Das Fahrzeug ist mit dem Dieselmotor des Typs Identifikationsnummer1 ausgestattet, der ab Werk mit einer Software ausgestattet war, die unter Prüfstandbedingungen des Neuen Europäischen Fahrzyklus (NEFZ) die Abgaswerte durch Veränderung des Grades der Abgasrückführung hinsichtlich des Stickoxidausstoßes (Modus 1) verändert, während unter normalen Fahrbedingungen andere Stickoxid-Abgaswerte (Modus 0) produziert werden.
Der Hersteller des Fahrzeugs hat die Motorsteuerungssoftware zwischenzeitlich derart überarbeitet, dass nach Installation des Software-Updates das Fahrzeug grundsätzlich im Modus 1 betrieben wird. Daneben greift das Softwareupdate in das Dieselverbrennungsverfahren durch Veränderung der Einspritzcharakteristik, des Einspritzdrucks, des Einspritzzeitpunktes etc. ein. Für diese Überarbeitung liegt eine Freigabebestätigung der europäischen Typgenehmigungsbehörde Vehicle Certification Agency (VCA) vor. Der Hersteller bietet das Softwareupdate für die betroffenen Kunden kostenfrei an.
Vorgerichtlich forderte die Klägerin die Beklagte mit Schreiben vom 31.3.2017 auf, ein neues Fahrzeug, das nicht mit der manipulierenden Software versehen ist, zu liefern. Die Beklagte verwies die Klägerin auf die für das von der Klägerin erworbene Modell vorgesehene Softwareaktualisierung. Mit Schreiben vom 3.5.2017 forderte die Klägerin erneut die Neulieferung eines Fahrzeugs ohne Manipulationssoftware. Die Beklagte lehnte dies unter Hinweis auf die vorgesehene Softwareaktualisierung ab.

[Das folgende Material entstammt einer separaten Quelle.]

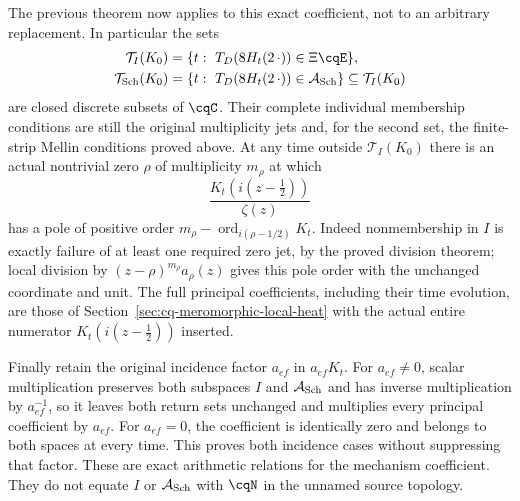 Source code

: The previous theorem now applies to this exact coefficient,
not to an arbitrary replacement. In particular the sets
\begin{equation}\label{eq:cq-xi4-arithmetic-return-times}
 \begin{aligned}
 \mathcal T_I(K_0)
    &=\{t:\ T_D(8H_t(2\,\cdot))\in\Xi\cqE\},\\
 \mathcal T_{\rm Sch}(K_0)
    &=\{t:\ T_D(8H_t(2\,\cdot))\in\mathcal A_{\rm Sch}\}
       \subseteq\mathcal T_I(K_0)
 \end{aligned}
\end{equation}
are closed discrete subsets of $\cqC$.
Their complete individual membership conditions are still the
original multiplicity jets and, for the second set, the
finite-strip Mellin conditions proved above.
At any time outside $\mathcal T_I(K_0)$ there is an actual
nontrivial zero $\rho$ of multiplicity $m_\rho$ at which
\[
 \frac{K_t(i(z-\tfrac12))}{\zeta(z)}
\]
has a pole of positive order
$m_\rho-\operatorname{ord}_{i(\rho-1/2)}K_t$.
Indeed nonmembership in $I$ is exactly failure of at least
one required zero jet, by the proved division theorem; local
division by $(z-\rho)^{m_\rho}a_\rho(z)$ gives this pole order
with the unchanged coordinate and unit.
The full principal coefficients, including their time evolution,
are those of Section~\ref{sec:cq-meromorphic-local-heat}
with the actual entire numerator
$K_t(i(z-\tfrac12))$ inserted.

Finally retain the original incidence factor $a_{ef}$ in
$a_{ef}K_t$. For $a_{ef}\ne0$, scalar multiplication preserves
both subspaces $I$ and $\mathcal A_{\rm Sch}$ and has inverse
multiplication by $a_{ef}^{-1}$, so it leaves both return sets
unchanged and multiplies every principal coefficient by $a_{ef}$.
For $a_{ef}=0$, the coefficient is identically zero and belongs
to both spaces at every time. This proves both incidence cases
without suppressing that factor.
These are exact arithmetic relations for the mechanism coefficient.
They do not equate $I$ or $\mathcal A_{\rm Sch}$ with $\cqN$
in the unnamed source topology.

Im Laufe des Rechtsstreits ist unstreitig geworden, dass eine Ersatzlieferung nicht möglich wäre, weil das von der Klägerin erworbene Produkt nicht mehr hergestellt wird.
Mit Schreiben vom 16.11.2017 hat die Klägerin daraufhin den Rücktritt vom Kaufvertrag erklärt und die Klage anschließend auf Rückzahlung eines um einen auf der Grundlage einer Gesamtlaufleistung von 300.000 km berechneten Nutzungsersatz gekürzten Kaufpreises Zug um Zug gegen Rückgabe des Fahrzeugs umgestellt.
Die Klägerin hat geltend gemacht, das Fahrzeug sei infolge der Manipulationssoftware mangelhaft. Durch die Manipulationssoftware, welche die konkrete Messung der Stickoxidwerte verhindere und im Prüfbetrieb niedrigere Ausstoßmengen vorspiegele, weiche das Fahrzeug von der bei vergleichbaren Fahrzeugen üblichen Beschaffenheit ab. Auch erwarte der Durchschnittskäufer nicht, dass die gesetzlich vorgegebenen Abgaswerte nur deshalb (vermeintlich) eingehalten werden, weil eine Software installiert wurde, die dafür sorgt, dass der Prüflaufstand erkannt wird und über eine entsprechende Programmierung der Motorsteuerung nur für diesen Fall den Stickstoffausstoß reduziert.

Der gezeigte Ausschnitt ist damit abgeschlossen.